>>>

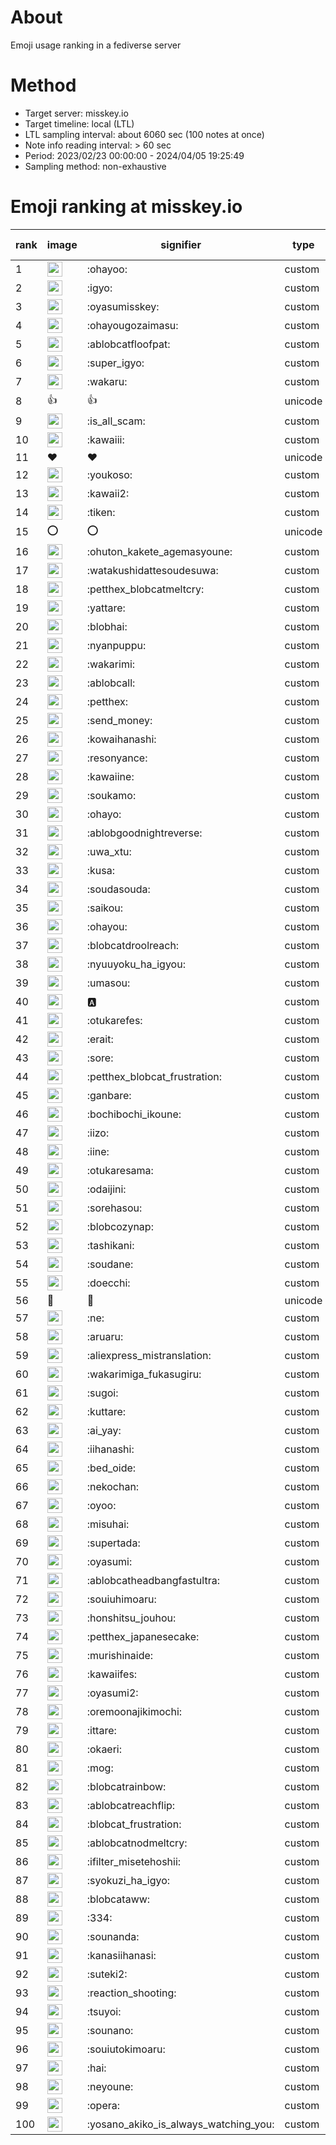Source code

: # About
Emoji usage ranking in a fediverse server

# Method
- Target server: misskey.io
- Target timeline: local (LTL)
- LTL sampling interval: about 6060 sec (100 notes at once)
- Note info reading interval: > 60 sec
- Period: 2023/02/23 00:00:00 - 2024/04/05 19:25:49 
- Sampling method: non-exhaustive

# Emoji ranking at misskey.io

|rank|image|signifier|type|frequency score|
|----|----|----|----|----|
|1|<img height="24" src="https://misskey.io/emoji/ohayoo.webp">|:ohayoo:|custom|176107|
|2|<img height="24" src="https://misskey.io/emoji/igyo.webp">|:igyo:|custom|114289|
|3|<img height="24" src="https://misskey.io/emoji/oyasumisskey.webp">|:oyasumisskey:|custom|76153|
|4|<img height="24" src="https://misskey.io/emoji/ohayougozaimasu.webp">|:ohayougozaimasu:|custom|41406|
|5|<img height="24" src="https://misskey.io/emoji/ablobcatfloofpat.webp">|:ablobcatfloofpat:|custom|33987|
|6|<img height="24" src="https://misskey.io/emoji/super_igyo.webp">|:super_igyo:|custom|32526|
|7|<img height="24" src="https://misskey.io/emoji/wakaru.webp">|:wakaru:|custom|29219|
|8|👍|👍|unicode|24604|
|9|<img height="24" src="https://misskey.io/emoji/is_all_scam.webp">|:is_all_scam:|custom|23477|
|10|<img height="24" src="https://misskey.io/emoji/kawaiii.webp">|:kawaiii:|custom|22126|
|11|❤|❤|unicode|21091|
|12|<img height="24" src="https://misskey.io/emoji/youkoso.webp">|:youkoso:|custom|19734|
|13|<img height="24" src="https://misskey.io/emoji/kawaii2.webp">|:kawaii2:|custom|19128|
|14|<img height="24" src="https://misskey.io/emoji/tiken.webp">|:tiken:|custom|17230|
|15|⭕|⭕|unicode|16639|
|16|<img height="24" src="https://misskey.io/emoji/ohuton_kakete_agemasyoune.webp">|:ohuton_kakete_agemasyoune:|custom|16560|
|17|<img height="24" src="https://misskey.io/emoji/watakushidattesoudesuwa.webp">|:watakushidattesoudesuwa:|custom|16259|
|18|<img height="24" src="https://misskey.io/emoji/petthex_blobcatmeltcry.webp">|:petthex_blobcatmeltcry:|custom|16253|
|19|<img height="24" src="https://misskey.io/emoji/yattare.webp">|:yattare:|custom|15839|
|20|<img height="24" src="https://misskey.io/emoji/blobhai.webp">|:blobhai:|custom|15454|
|21|<img height="24" src="https://misskey.io/emoji/nyanpuppu.webp">|:nyanpuppu:|custom|14314|
|22|<img height="24" src="https://misskey.io/emoji/wakarimi.webp">|:wakarimi:|custom|14295|
|23|<img height="24" src="https://misskey.io/emoji/ablobcall.webp">|:ablobcall:|custom|13727|
|24|<img height="24" src="https://misskey.io/emoji/petthex.webp">|:petthex:|custom|13268|
|25|<img height="24" src="https://misskey.io/emoji/send_money.webp">|:send_money:|custom|13234|
|26|<img height="24" src="https://misskey.io/emoji/kowaihanashi.webp">|:kowaihanashi:|custom|12498|
|27|<img height="24" src="https://misskey.io/emoji/resonyance.webp">|:resonyance:|custom|11579|
|28|<img height="24" src="https://misskey.io/emoji/kawaiine.webp">|:kawaiine:|custom|11482|
|29|<img height="24" src="https://misskey.io/emoji/soukamo.webp">|:soukamo:|custom|11303|
|30|<img height="24" src="https://misskey.io/emoji/ohayo.webp">|:ohayo:|custom|11018|
|31|<img height="24" src="https://misskey.io/emoji/ablobgoodnightreverse.webp">|:ablobgoodnightreverse:|custom|10797|
|32|<img height="24" src="https://misskey.io/emoji/uwa_xtu.webp">|:uwa_xtu:|custom|10448|
|33|<img height="24" src="https://misskey.io/emoji/kusa.webp">|:kusa:|custom|10082|
|34|<img height="24" src="https://misskey.io/emoji/soudasouda.webp">|:soudasouda:|custom|9896|
|35|<img height="24" src="https://misskey.io/emoji/saikou.webp">|:saikou:|custom|9457|
|36|<img height="24" src="https://misskey.io/emoji/ohayou.webp">|:ohayou:|custom|9112|
|37|<img height="24" src="https://misskey.io/emoji/blobcatdroolreach.webp">|:blobcatdroolreach:|custom|8778|
|38|<img height="24" src="https://misskey.io/emoji/nyuuyoku_ha_igyou.webp">|:nyuuyoku_ha_igyou:|custom|8563|
|39|<img height="24" src="https://misskey.io/emoji/umasou.webp">|:umasou:|custom|8054|
|40|<img height="24" src="https://misskey.io/emoji/a.webp">|:a:|custom|7934|
|41|<img height="24" src="https://misskey.io/emoji/otukarefes.webp">|:otukarefes:|custom|7719|
|42|<img height="24" src="https://misskey.io/emoji/erait.webp">|:erait:|custom|7650|
|43|<img height="24" src="https://misskey.io/emoji/sore.webp">|:sore:|custom|7419|
|44|<img height="24" src="https://misskey.io/emoji/petthex_blobcat_frustration.webp">|:petthex_blobcat_frustration:|custom|7299|
|45|<img height="24" src="https://misskey.io/emoji/ganbare.webp">|:ganbare:|custom|7161|
|46|<img height="24" src="https://misskey.io/emoji/bochibochi_ikoune.webp">|:bochibochi_ikoune:|custom|7099|
|47|<img height="24" src="https://misskey.io/emoji/iizo.webp">|:iizo:|custom|7088|
|48|<img height="24" src="https://misskey.io/emoji/iine.webp">|:iine:|custom|6981|
|49|<img height="24" src="https://misskey.io/emoji/otukaresama.webp">|:otukaresama:|custom|6923|
|50|<img height="24" src="https://misskey.io/emoji/odaijini.webp">|:odaijini:|custom|6522|
|51|<img height="24" src="https://misskey.io/emoji/sorehasou.webp">|:sorehasou:|custom|6452|
|52|<img height="24" src="https://misskey.io/emoji/blobcozynap.webp">|:blobcozynap:|custom|6080|
|53|<img height="24" src="https://misskey.io/emoji/tashikani.webp">|:tashikani:|custom|5970|
|54|<img height="24" src="https://misskey.io/emoji/soudane.webp">|:soudane:|custom|5936|
|55|<img height="24" src="https://misskey.io/emoji/doecchi.webp">|:doecchi:|custom|5800|
|56|🎉|🎉|unicode|5594|
|57|<img height="24" src="https://misskey.io/emoji/ne.webp">|:ne:|custom|5569|
|58|<img height="24" src="https://misskey.io/emoji/aruaru.webp">|:aruaru:|custom|5560|
|59|<img height="24" src="https://misskey.io/emoji/aliexpress_mistranslation.webp">|:aliexpress_mistranslation:|custom|5466|
|60|<img height="24" src="https://misskey.io/emoji/wakarimiga_fukasugiru.webp">|:wakarimiga_fukasugiru:|custom|5415|
|61|<img height="24" src="https://misskey.io/emoji/sugoi.webp">|:sugoi:|custom|5289|
|62|<img height="24" src="https://misskey.io/emoji/kuttare.webp">|:kuttare:|custom|5263|
|63|<img height="24" src="https://misskey.io/emoji/ai_yay.webp">|:ai_yay:|custom|5223|
|64|<img height="24" src="https://misskey.io/emoji/iihanashi.webp">|:iihanashi:|custom|5216|
|65|<img height="24" src="https://misskey.io/emoji/bed_oide.webp">|:bed_oide:|custom|5190|
|66|<img height="24" src="https://misskey.io/emoji/nekochan.webp">|:nekochan:|custom|4957|
|67|<img height="24" src="https://misskey.io/emoji/oyoo.webp">|:oyoo:|custom|4940|
|68|<img height="24" src="https://misskey.io/emoji/misuhai.webp">|:misuhai:|custom|4892|
|69|<img height="24" src="https://misskey.io/emoji/supertada.webp">|:supertada:|custom|4844|
|70|<img height="24" src="https://misskey.io/emoji/oyasumi.webp">|:oyasumi:|custom|4831|
|71|<img height="24" src="https://misskey.io/emoji/ablobcatheadbangfastultra.webp">|:ablobcatheadbangfastultra:|custom|4783|
|72|<img height="24" src="https://misskey.io/emoji/souiuhimoaru.webp">|:souiuhimoaru:|custom|4754|
|73|<img height="24" src="https://misskey.io/emoji/honshitsu_jouhou.webp">|:honshitsu_jouhou:|custom|4666|
|74|<img height="24" src="https://misskey.io/emoji/petthex_japanesecake.webp">|:petthex_japanesecake:|custom|4570|
|75|<img height="24" src="https://misskey.io/emoji/murishinaide.webp">|:murishinaide:|custom|4541|
|76|<img height="24" src="https://misskey.io/emoji/kawaiifes.webp">|:kawaiifes:|custom|4495|
|77|<img height="24" src="https://misskey.io/emoji/oyasumi2.webp">|:oyasumi2:|custom|4284|
|78|<img height="24" src="https://misskey.io/emoji/oremoonajikimochi.webp">|:oremoonajikimochi:|custom|4272|
|79|<img height="24" src="https://misskey.io/emoji/ittare.webp">|:ittare:|custom|4081|
|80|<img height="24" src="https://misskey.io/emoji/okaeri.webp">|:okaeri:|custom|4051|
|81|<img height="24" src="https://misskey.io/emoji/mog.webp">|:mog:|custom|4023|
|82|<img height="24" src="https://misskey.io/emoji/blobcatrainbow.webp">|:blobcatrainbow:|custom|4022|
|83|<img height="24" src="https://misskey.io/emoji/ablobcatreachflip.webp">|:ablobcatreachflip:|custom|3999|
|84|<img height="24" src="https://misskey.io/emoji/blobcat_frustration.webp">|:blobcat_frustration:|custom|3975|
|85|<img height="24" src="https://misskey.io/emoji/ablobcatnodmeltcry.webp">|:ablobcatnodmeltcry:|custom|3951|
|86|<img height="24" src="https://misskey.io/emoji/ifilter_misetehoshii.webp">|:ifilter_misetehoshii:|custom|3898|
|87|<img height="24" src="https://misskey.io/emoji/syokuzi_ha_igyo.webp">|:syokuzi_ha_igyo:|custom|3856|
|88|<img height="24" src="https://misskey.io/emoji/blobcataww.webp">|:blobcataww:|custom|3812|
|89|<img height="24" src="https://misskey.io/emoji/334.webp">|:334:|custom|3761|
|90|<img height="24" src="https://misskey.io/emoji/sounanda.webp">|:sounanda:|custom|3751|
|91|<img height="24" src="https://misskey.io/emoji/kanasiihanasi.webp">|:kanasiihanasi:|custom|3626|
|92|<img height="24" src="https://misskey.io/emoji/suteki2.webp">|:suteki2:|custom|3615|
|93|<img height="24" src="https://misskey.io/emoji/reaction_shooting.webp">|:reaction_shooting:|custom|3573|
|94|<img height="24" src="https://misskey.io/emoji/tsuyoi.webp">|:tsuyoi:|custom|3494|
|95|<img height="24" src="https://misskey.io/emoji/sounano.webp">|:sounano:|custom|3462|
|96|<img height="24" src="https://misskey.io/emoji/souiutokimoaru.webp">|:souiutokimoaru:|custom|3397|
|97|<img height="24" src="https://misskey.io/emoji/hai.webp">|:hai:|custom|3393|
|98|<img height="24" src="https://misskey.io/emoji/neyoune.webp">|:neyoune:|custom|3371|
|99|<img height="24" src="https://misskey.io/emoji/opera.webp">|:opera:|custom|3260|
|100|<img height="24" src="https://misskey.io/emoji/yosano_akiko_is_always_watching_you.webp">|:yosano_akiko_is_always_watching_you:|custom|3203|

<<<

THE TASK: Check each line of the data above, and please copy the ones in which the string "unicode" occurs.

EXERCISE OUTPUT:
|8|👍|👍|unicode|24604|
|11|❤|❤|unicode|21091|
|15|⭕|⭕|unicode|16639|
|56|🎉|🎉|unicode|5594|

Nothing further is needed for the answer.